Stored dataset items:

■ ■ ■ ■

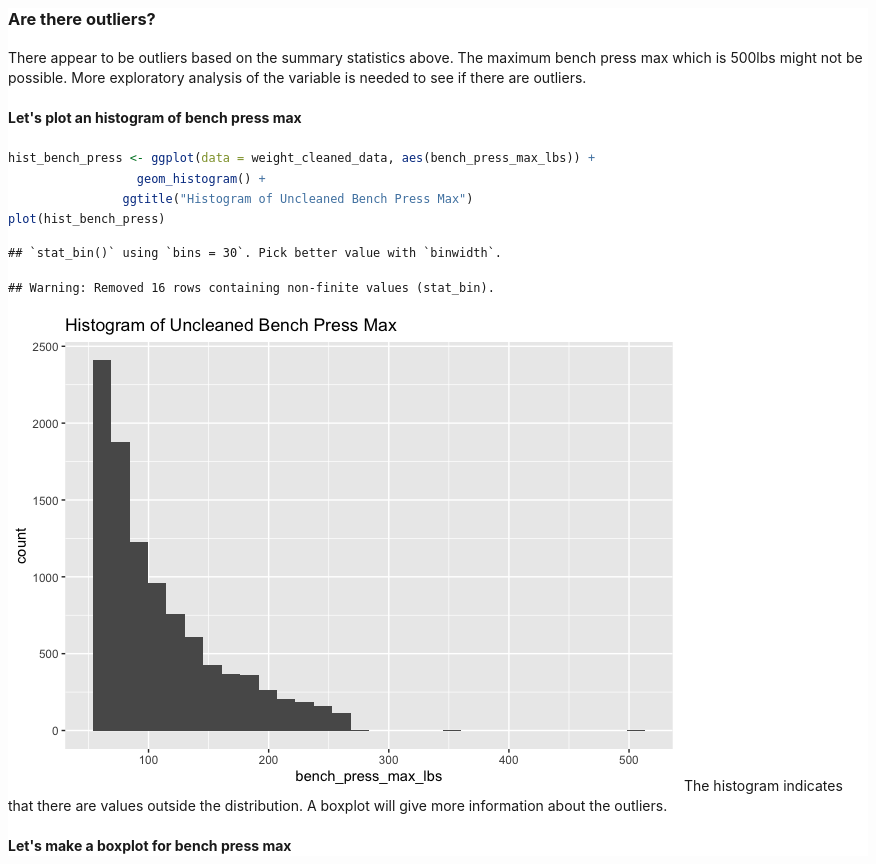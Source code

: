 ### Are there outliers?

There appear to be outliers based on the summary statistics above. The maximum bench press max which is 500lbs might not be possible. More exploratory analysis of the variable is needed to see if there are outliers.

#### Let's plot an histogram of bench press max


```r
hist_bench_press <- ggplot(data = weight_cleaned_data, aes(bench_press_max_lbs)) + 
                  geom_histogram() +
                ggtitle("Histogram of Uncleaned Bench Press Max")
plot(hist_bench_press)
```

```
## `stat_bin()` using `bins = 30`. Pick better value with `binwidth`.
```

```
## Warning: Removed 16 rows containing non-finite values (stat_bin).
```

![](comparing-means_files/figure-html/unnamed-chunk-37-1.png)
The histogram indicates that there are values outside the distribution. A boxplot will give more information about the outliers.

#### Let's make a boxplot for bench press max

■ ■ ■ ■

What you should do:
Would you please write out the entries in full, exactly as they read, but without pictures?

Your response:
Source code

: ### Are there outliers?

There appear to be outliers based on the summary statistics above. The maximum bench press max which is 500lbs might not be possible. More exploratory analysis of the variable is needed to see if there are outliers.

#### Let's plot an histogram of bench press max


```r
hist_bench_press <- ggplot(data = weight_cleaned_data, aes(bench_press_max_lbs)) + 
                  geom_histogram() +
                ggtitle("Histogram of Uncleaned Bench Press Max")
plot(hist_bench_press)
```

```
## `stat_bin()` using `bins = 30`. Pick better value with `binwidth`.
```

```
## Warning: Removed 16 rows containing non-finite values (stat_bin).
```

![](comparing-means_files/figure-html/unnamed-chunk-37-1.png)
The histogram indicates that there are values outside the distribution. A boxplot will give more information about the outliers.

#### Let's make a boxplot for bench press max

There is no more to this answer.